BRUSSELS, June 8 (Reuters) - Europe's net neutrality rules that support an open internet would be undermined if EU regulators force tech giants Google, Meta and Netflix to shoulder some of the costs of its telecoms network, digital rights activists warned on Wednesday.

The comments from 34 NGOs from 17 countries, which include European Digital Rights, Civil Liberties Union for Europe, ARTICLE 19 and Electronic Frontier Foundation, came in an open letter to European Commission digital chief Margrethe Vestager and EU industry chief Thierry Breton.

The groups said they were concerned about comments from Vestager last month in which she suggested Big Tech firms might have to contribute to the cost of telecoms infrastructure - something telecoms operators have long lobbied for.

EU net neutrality rules mean internet service providers (ISPs) can't block or throttle traffic to give priority to some services. Some experts fear this commitment might get watered down in a deal with Big Tech to help fund telecoms networks.

"Charging content and application providers for the use of internet infrastructure would undermine and conflict with core net neutrality protections in the European Union," the groups said.

They compared such a move to the Trump administration's attempt to eliminate net neutrality protections in the United States.

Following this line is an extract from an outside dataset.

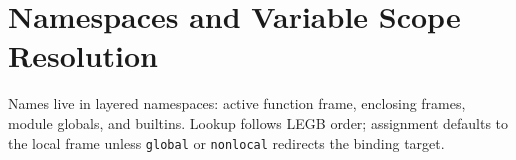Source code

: \section{Namespaces and Variable Scope Resolution}

Names live in layered namespaces: active function frame, enclosing frames, module globals, and builtins. Lookup follows LEGB order; assignment defaults to the local frame unless \texttt{global} or \texttt{nonlocal} redirects the binding target.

The groups criticised EU telecom companies for pushing a proposal first raised in 2012.

"The EU's net neutrality law allows Europeans to use the bandwidth they buy from their ISPs however they want – whether for Netflix, YouTube, Facebook, or for a small, local site or service," they said.

"Thus European telecom companies are already compensated by their own internet service customers for transporting this data over their access networks; they simply want to be paid twice for the same service." (Reporting by Foo Yun Chee Editing by Mark Potter)

Login to your account

Don't have an account? Click here to register.

Quickpicks are a member only feature

Login to your account

Don't have an account? Click here to register.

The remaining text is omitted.